Saar kritisiert jene Staaten, die wegen des israelischen Militäreinsatzes in Gaza «auf Israel Druck ausüben» und dem Land «mit Sanktionen drohen». Sie wüssten nicht, dass sich sein Land an sechs Fronten gegen den Jihadismus verteidige, so der 58-Jährige im schwarzen Anzug und mit roter Krawatte. Und nun, sagt er, wollten sie auch noch «die Mörder», die am 7. Oktober 2023 an der Grenze zu Gaza über tausend Israeli getötet, entführt oder vergewaltigt hatten, mit einem eigenen Staat belohnen.
Wadephul hört aufmerksam zu, verzieht nicht die Miene. Dabei ist sein Land in Saars Rede mitgemeint. Denn die Zweistaatenlösung mit einem Palästinenserstaat, der das Westjordanland und den Gazastreifen umfasst, ist seit Jahrzehnten eine Grundlinie der deutschen Nahostpolitik. Auch Wadephul hielt an dieser Maxime deutscher Politik bei seinem Antrittsbesuch in Jerusalem fest.

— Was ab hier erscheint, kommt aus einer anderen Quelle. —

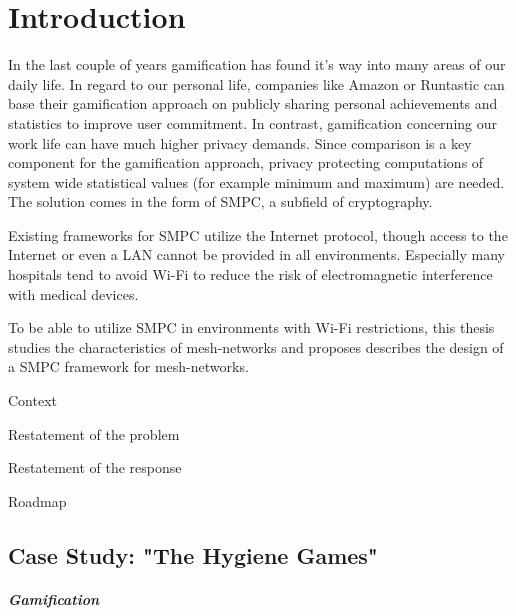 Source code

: \printnoidxglossary[type=\acronymtype,title={List of Acronyms}]

{\let\clearpage\relax \printnoidxglossary[type=symbols,sort=letter]}

\chapter{Introduction}
\label{Introduction}

In the last couple of years gamification has found it's way into many areas of our daily life. In regard to our personal life, companies like Amazon or Runtastic can base their gamification approach on publicly sharing personal achievements and statistics to improve user commitment. In contrast, gamification concerning our work life can have much higher privacy demands. Since comparison is a key component for the gamification approach, privacy protecting computations of system wide statistical values (for example minimum and maximum) are needed. The solution comes in the form of \gls{SMPC}, a subfield of cryptography.

Existing frameworks for \gls{SMPC} utilize the Internet protocol, though access to the Internet or even a \gls{LAN} cannot be provided in all environments. Especially many hospitals tend to avoid Wi-Fi to reduce the risk of electromagnetic interference with medical devices.

To be able to utilize \gls{SMPC} in environments with Wi-Fi restrictions, this thesis studies the characteristics of mesh-networks and proposes describes the design of a \gls{SMPC} framework for mesh-networks.

Context


Restatement of the problem

Restatement of the response

Roadmap

	\section{Case Study: "The Hygiene Games"}
	\label{Case Study: "The Hygiene Games"}

		\paragraph{Gamification}
	
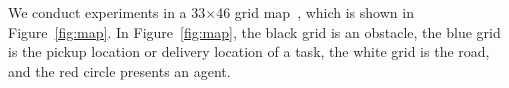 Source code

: \documentclass[sigconf,anonymous]{aamas}
\begin{document}
We conduct experiments in a 33$\times$46 grid map~\cite{ma2017lifelong,ma2019lifelong},
which is shown in Figure~\ref{fig:map}.
In Figure~\ref{fig:map}, the black grid is an obstacle,
the blue grid is the pickup location or delivery location of a task,
the white grid is the road,
and the red circle presents an agent.


\begin{figure}[htbp]
  \centering



\end{figure}
\end{document}
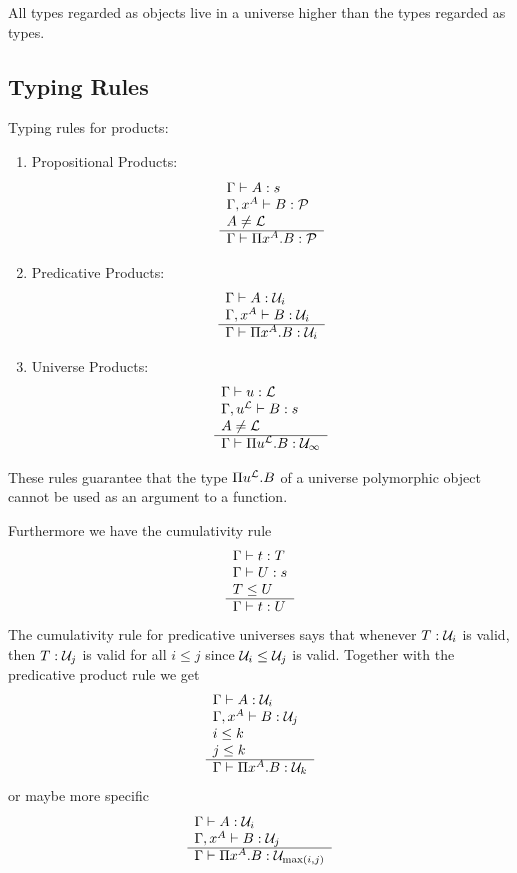 All types regarded as objects live in a universe higher than the types regarded
as types.




\subsection{Typing Rules}


Typing rules for products:
\begin{enumerate}
    \item Propositional Products:
        $$
            \begin{array}{l} 
                \Gamma \vdash A: s
                \\
                \Gamma, x^A \vdash B: {\mathcal P}
                \\
                A \ne {\mathcal L}
             \\ \hline 
                \Gamma \vdash \Pi x^A. B : {\mathcal P}
             \end{array}
        $$
    \item Predicative Products:
        $$
            \begin{array}{l} 
                \Gamma \vdash A: {\mathcal U}_i
                \\
                \Gamma, x^A \vdash B: {\mathcal U}_i
             \\ \hline 
                \Gamma \vdash \Pi x^A. B : {\mathcal U}_i
             \end{array}
        $$

    \item Universe Products:
        $$
            \begin{array}{l} 
                \Gamma \vdash u: {\mathcal L}
                \\
                \Gamma, u^{\mathcal L} \vdash B: s
                \\
                A \ne {\mathcal L}
             \\ \hline 
                \Gamma \vdash \Pi u^{\mathcal L}. B : {\mathcal U}_\infty
             \end{array}
        $$
\end{enumerate}
These rules guarantee that the type $\Pi u^{\mathcal L}. B$ of a universe polymorphic
object cannot be used as an argument to a function.


Furthermore we have the cumulativity rule
$$
\begin{array}{l} 
    \Gamma \vdash t : T
    \\
    \Gamma \vdash U : s
    \\
    T \le U
 \\ \hline 
    \Gamma \vdash t : U
 \end{array}
$$
The cumulativity rule for predicative universes says that whenever $T: {\mathcal U}_i$
is valid, then $T: {\mathcal U}_j$ is valid for all $i \le j$ since ${\mathcal U}_i \le {\mathcal U}_j$
is valid.  Together with the predicative product rule we get
$$
\begin{array}{l} 
    \Gamma \vdash A: {\mathcal U}_i
    \\
    \Gamma, x^A \vdash B: {\mathcal U}_j
    \\
    i \le k
    \\
    j \le k
 \\ \hline 
    \Gamma \vdash \Pi x^A.B : {\mathcal U}_k
 \end{array}
$$
or maybe more specific
$$
\begin{array}{l} 
    \Gamma \vdash A: {\mathcal U}_i
    \\
    \Gamma, x^A \vdash B: {\mathcal U}_j
 \\ \hline 
    \Gamma \vdash \Pi x^A.B : {\mathcal U}_{\text{max}(i,j)}
 \end{array}
$$






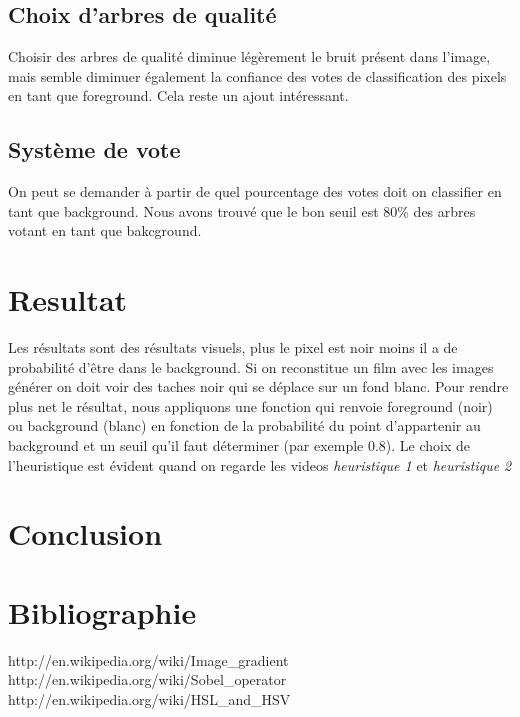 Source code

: \documentclass[8pt,a4paper]{report}
\begin{document}
\begin{multicols}{2}
	\subsection{Choix d'arbres de qualité}
	Choisir des arbres de qualité diminue légèrement le bruit présent dans l'image, mais semble diminuer également la confiance des votes
	de classification des pixels en tant que foreground. Cela reste un ajout intéressant. 

	\subsection{Système de vote}
	On peut se demander à partir de quel pourcentage des votes doit on classifier en tant que background. Nous avons trouvé que le bon
	seuil est 80\% des arbres votant en tant que bakcground.

\section{Resultat}
Les résultats sont des résultats visuels, plus le pixel est noir moins il a de probabilité d'être dans le background. Si on reconstitue un film avec les images générer on doit voir des taches noir qui se déplace sur un fond blanc. Pour rendre plus net le résultat, nous appliquons une fonction qui renvoie foreground (noir) ou background (blanc) en fonction de la probabilité du point d'appartenir au background et un seuil qu'il faut déterminer (par exemple 0.8). 
Le choix de l'heuristique est évident quand on regarde les videos \textit{heuristique 1} et \textit{heuristique 2}

\section{Conclusion}

	
	
\section{Bibliographie}	
\begin{thebibliography}{2}
    http://en.wikipedia.org/wiki/Image\_gradient
    http://en.wikipedia.org/wiki/Sobel\_operator
    http://en.wikipedia.org/wiki/HSL\_and\_HSV  
\end{thebibliography}

\end{multicols}
\end{document}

Gideon Saar und Johann Wadephul während der Pressekonferenz in Berlin.
Christian Mang / Reuters
Israel höre Deutschlands Sorgen zu Gaza, sagt Saar
Der deutsche Aussenminister sollte es nicht bei dieser einen Mahnung belassen. Der 62-Jährige sprach Ende Mai von einer «Zwangssolidarität» mit Israel, in die sich Deutschland nicht hineinzwingen lasse. Israel dürfe weder den Kampf der deutschen Regierung gegen Antisemitismus noch ihren Einsatz für Israels Sicherheit zur Kriegsführung in Gaza instrumentalisieren, sagte Wadephul. Dann dachte er im Interview mit der «Süddeutschen Zeitung» darüber nach, Waffenlieferungen an Israel einzustellen, sollte Israel gegen Völkerrecht verstossen.

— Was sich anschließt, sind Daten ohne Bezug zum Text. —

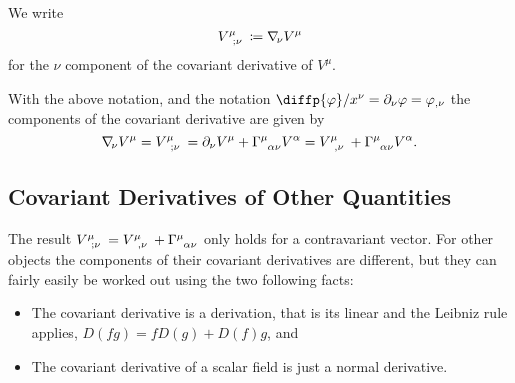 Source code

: \documentclass[fleqn]{NotesClass}
\newcommand*{\christoffel}[3]{\tensor{\Gamma}{^{#1}_{{#2}{#3}}}}
\newcommand*{\covariantDerivative}[1]{\nabla_{\!#1}}
\begin{document}
    \begin{ntn}{}{}
        We write
        \begin{equation}
            \tensor{V}{^\mu_{;\nu}} \coloneqq \covariantDerivative{\nu} V^\mu
        \end{equation}
        for the \(\nu\) component of the covariant derivative of \(V^\mu\).
    \end{ntn}
    
    With the above notation, and the notation \(\diffp{\varphi}/{x^\nu} = \partial_\nu \varphi = \varphi_{,\nu}\) the components of the covariant derivative are given by
    \begin{equation}
        \covariantDerivative{\nu} V^\mu = \tensor{V}{^\mu_{;\nu}} = \partial_\nu V^\mu + \christoffel{\mu}{\alpha}{\nu} V^\alpha = \tensor{V}{^\mu_{,\nu}} + \christoffel{\mu}{\alpha}{\nu} V^\alpha.
    \end{equation}
    
    \subsection{Covariant Derivatives of Other Quantities}
    The result \(\tensor{V}{^\mu_{;\nu}} = \tensor{V}{^\mu_{,\nu}} + \christoffel{\mu}{\alpha}{\nu}\) only holds for a contravariant vector.
    For other objects the components of their covariant derivatives are different, but they can fairly easily be worked out using the two following facts:
    \begin{itemize}
        \item The covariant derivative is a derivation, that is its linear and the Leibniz rule applies, \(D(fg) = fD(g) + D(f)g\), and
        \item The covariant derivative of a scalar field is just a normal derivative.
    \end{itemize}
    
\end{document}
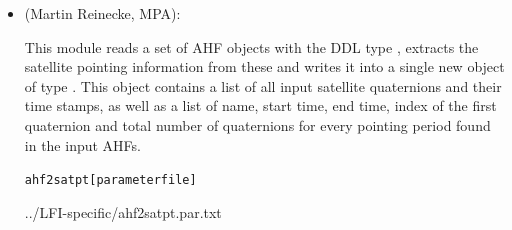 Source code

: \begin{itemize}
 is a C++ module which simulates the on-board
processing of PType 2 data and the subsequent decoding and
conversion to TOI in the DPC L1. In particular it
simulates the activity of PType 2 processing from PType 1 data.
The code accepts data in input of toi.science.Data type specified in
the LFI DDL (and built-in into the delivered DDL with LevelS from
ESTEC CVS). It is able to reproduce the creation of two sets of
differenced data with two different and known value
of the gain modulation factors (gmf1 and gmf2). This is
done in order to satisfy the constraints related to transmission
band-width from S/C to ground station.

\begin{alltt}
quantum [parameter file]
\end{alltt}
 {../LFI-specific/quantum.par.txt}

\item {} (Martin Reinecke, MPA):

This module reads a set of AHF objects with the DDL type
, extracts the satellite pointing information
from these and writes it into a single new object of type
.
This object contains a list of all input satellite quaternions and their time
stamps, as well as a list of name, start time, end time, index of the first
quaternion and total number of quaternions for every pointing period found in
the input AHFs.

\begin{alltt}
ahf2satpt [parameter file]
\end{alltt}
 {../LFI-specific/ahf2satpt.par.txt}
\end{itemize}
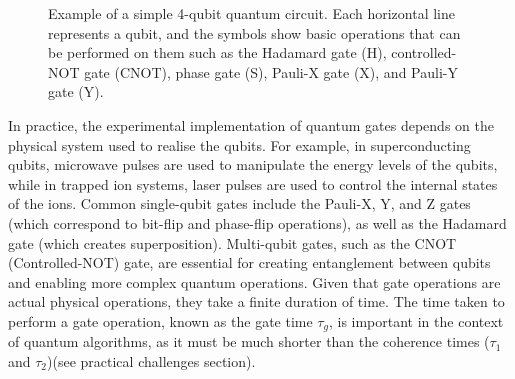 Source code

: \documentclass{elbioimp2}
\begin{document}
\begin{figure}[h]
  \centering
  \caption{Example of a simple 4-qubit quantum circuit. Each horizontal line represents a qubit, and the symbols show basic operations that can be performed on them such as the Hadamard gate (H), controlled-NOT gate (CNOT), phase gate (S), Pauli-X gate (X), and Pauli-Y gate (Y).}
\end{figure}

In practice, the experimental implementation of quantum gates depends on the physical system used to realise the qubits. For example, in superconducting qubits, microwave pulses are used to manipulate the energy levels of the qubits, while in trapped ion systems, laser pulses are used to control the internal states of the ions. Common single-qubit gates include the Pauli-X, Y, and Z gates (which correspond to bit-flip and phase-flip operations), as well as the Hadamard gate (which creates superposition). Multi-qubit gates, such as the CNOT (Controlled-NOT) gate, are essential for creating entanglement between qubits and enabling more complex quantum operations. Given that gate operations are actual physical operations, they take a finite duration of time. The time taken to perform a gate operation, known as the gate time $\tau_g$, is important in the context of quantum algorithms, as it must be much shorter than the coherence times ($\tau_1$ and $\tau_2$)(see practical challenges section).
\end{document}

Die Israeli hatten Wadephuls Worte nicht kommentiert. Dennoch hat er mit seinen Wortmeldungen eine Grenze überschritten: Bislang äusserten deutsche Regierungsvertreter ihre Kritik vor allem hinter verschlossenen Türen. Zumal nicht einmal Wadephuls Vorgängerin Annalena Baerbock eine Vokabel wie «Zwangssolidarität» in den Mund nahm, die suggeriert, Israel erpresse Deutschland aufgrund seiner Geschichte.